As sectors of the cultural industry such as film, television and animation experience a boom, the names of these works as well as the names and images of the characters in these works have become valuable commodities. Although there is no specific definition of "merchandising rights" under current Chinese law, protection can still be obtained based on the general definition of this term as one of the rights and interests protected under the General Rules of Civil Law and other applicable law. In practice, merchandising rights are gradually widely recognized and protected as prior rights.
Does the P.R.C. Trademark Law Protect Merchandising Rights?
According to the provisions of Article 17 of the Opinions of the Supreme People's Court on Several Issues Concerning the Trial of Administrative Lawsuits on the Authorization and Formulation of Trademark Rights published on April 20th, 2010, the Supreme Court held that although provisions on prior rights are open clauses, any legal right that is entitled to protection should be protected as a prior right.
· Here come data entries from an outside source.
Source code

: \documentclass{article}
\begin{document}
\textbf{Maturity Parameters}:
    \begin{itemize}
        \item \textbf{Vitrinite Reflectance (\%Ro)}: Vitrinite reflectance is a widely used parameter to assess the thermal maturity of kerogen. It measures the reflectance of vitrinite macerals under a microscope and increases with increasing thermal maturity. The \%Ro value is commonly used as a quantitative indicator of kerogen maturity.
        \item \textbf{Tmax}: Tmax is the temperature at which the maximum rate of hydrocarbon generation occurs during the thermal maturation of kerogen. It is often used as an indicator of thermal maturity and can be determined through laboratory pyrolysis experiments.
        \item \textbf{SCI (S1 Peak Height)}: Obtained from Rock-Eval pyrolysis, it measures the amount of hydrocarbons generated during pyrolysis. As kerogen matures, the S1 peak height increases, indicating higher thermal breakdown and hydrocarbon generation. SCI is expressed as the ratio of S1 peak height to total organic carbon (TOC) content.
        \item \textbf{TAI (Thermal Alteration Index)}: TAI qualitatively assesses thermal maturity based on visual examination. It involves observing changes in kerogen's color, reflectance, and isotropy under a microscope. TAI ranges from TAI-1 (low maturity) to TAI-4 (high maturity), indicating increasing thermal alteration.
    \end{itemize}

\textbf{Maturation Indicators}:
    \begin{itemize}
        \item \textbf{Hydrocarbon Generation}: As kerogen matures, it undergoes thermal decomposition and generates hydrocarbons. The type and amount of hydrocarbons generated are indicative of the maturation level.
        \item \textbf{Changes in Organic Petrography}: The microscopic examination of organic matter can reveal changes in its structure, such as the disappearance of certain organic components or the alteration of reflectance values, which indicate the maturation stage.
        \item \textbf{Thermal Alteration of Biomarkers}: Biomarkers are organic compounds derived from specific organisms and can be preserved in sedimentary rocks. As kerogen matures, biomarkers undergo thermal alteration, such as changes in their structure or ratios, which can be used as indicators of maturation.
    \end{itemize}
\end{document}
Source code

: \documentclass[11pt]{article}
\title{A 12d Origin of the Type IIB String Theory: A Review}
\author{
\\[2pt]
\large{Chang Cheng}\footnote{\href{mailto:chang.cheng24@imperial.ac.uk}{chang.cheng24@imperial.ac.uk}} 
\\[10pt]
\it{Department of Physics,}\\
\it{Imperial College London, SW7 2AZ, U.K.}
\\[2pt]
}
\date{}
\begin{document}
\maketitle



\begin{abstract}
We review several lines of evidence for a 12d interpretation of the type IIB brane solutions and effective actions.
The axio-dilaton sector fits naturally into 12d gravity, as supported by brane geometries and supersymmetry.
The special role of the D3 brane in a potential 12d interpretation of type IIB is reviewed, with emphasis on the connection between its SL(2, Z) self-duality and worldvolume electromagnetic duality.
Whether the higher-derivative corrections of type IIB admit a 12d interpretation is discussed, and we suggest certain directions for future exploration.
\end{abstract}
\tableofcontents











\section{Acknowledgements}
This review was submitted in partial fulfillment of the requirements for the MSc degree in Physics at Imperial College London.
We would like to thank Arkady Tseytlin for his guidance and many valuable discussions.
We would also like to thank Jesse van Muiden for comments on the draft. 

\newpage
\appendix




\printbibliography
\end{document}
On the question of whether or not merchandising rights enjoy legal protection as prior civil rights, there have been precedents that have recognized and established merchandising rights as such. In a trademark objection case involving the mark "BOND 007"1, the appeals court expressly stated that since the names of the characters in the 007 film series enjoyed prior popularity, they should be protected as prior rights.
Nevertheless, there have also been precedents in which the court has not recognized merchandising rights. In the trademark dispute Fanjingshan No.32046912, the court held that "in the current case, the plaintiff asserts merchandising rights as its prior rights. Since these rights have not been established by law, however, and since they have no definite content and do not fall within the scope of prior rights established by law, the trademark in dispute does not satisfy any of the elements of 'impairing existing prior rights of others' under Article 31 of the Trademark Law".
Judging from current circumstances, the Chinese courts' low regard for the concept of merchandising rights as prior rights has changed in recent years. Although no uniform definition of the term "merchandising rights" is yet available, there has been a general tendency to apply certain provisions to merchandising rights that allow them to meet the requirements for a form of legal protection that amounts to prior rights.
(Source: Protection of Merchandising Rights by the Trademark Law, by Ying Ying)
1. (2011) Gao Xing Zhong Zi No.374.
2. (2010) Yi Zhong Zhi Xing Chu Zi No.430.